Under the maximum likelihood, \(S(\hat \theta) = 0\) <remember that S is just some derivatives, and \(\hat \theta\) is the result when derivative is zero>

But here, we evaluate score at \(\theta_0\) which is not zero \(S(\theta_0) \neq 0\)

plot \(L\) on y axis, \(\theta\) at x axis.

we know that \(\theta_0\) will be near the side, not under the peak. Score is the gradient , the score is positive, would be zero at the peak, so the numerator is positive and large, hence reject \(H_0\)

But if \(\theta_0\) is close towards the peak, score will be around zero, so we fail to reject \(H_0\). We use this \(\theta_0\)
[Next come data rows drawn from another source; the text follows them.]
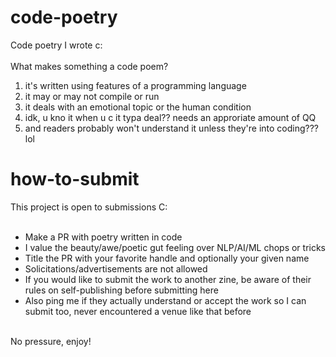 # code-poetry
Code poetry I wrote c:
<br />
<br />
What makes something a code poem?<br />
<ol>
<li>it's written using features of a programming language</li>
  <li>it may or may not compile or run</li>
<li>it deals with an emotional topic or the human condition</li>
<li>idk, u kno it when u c it typa deal?? needs an approriate amount of QQ</li>
<li>and readers probably won't understand it unless they're into coding??? lol</li>
</ol>

# how-to-submit

This project is open to submissions C:<br />
<br />
<ul>
<li>Make a PR with poetry written in code</li>
  <li>I value the beauty/awe/poetic gut feeling over NLP/AI/ML chops or tricks</li>
  <li>Title the PR with your favorite handle and optionally your given name</li>
<li>Solicitations/advertisements are not allowed</li>
<li>If you would like to submit the work to another zine, be aware of their rules on self-publishing before submitting here</li>
<li>Also ping me if they actually understand or accept the work so I can submit too, never encountered a venue like that before</li>
</ul>
<br />
No pressure, enjoy!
249. Maximum likelihood estimators of population mean and variance part 1

Population has a process

\[ x_i = \mu +\varepsilon_i \qquad \varepsilon_i \sim N(0, \sigma^2) \]

we don’t have the full population, so we take a sample and estimate

We will estimate using \(ML\). First we need is the probability distribution for \(x_i\)

\[ f(x_i| \mu, \sigma^2) \]

To find it, check the process

\[ \varepsilon_i = x_i - \mu \]

and \(\varepsilon_i\) is normal with mean zero and variance \(\sigma^2\), so will be the probability distribution

\[ \boxed{f(x_i|\mu, \sigma^2) = \dfrac{1}{\sqrt{2 \pi \sigma^2}}e^{-\frac{(x_i-\mu)^2}{2\sigma^2}}} \]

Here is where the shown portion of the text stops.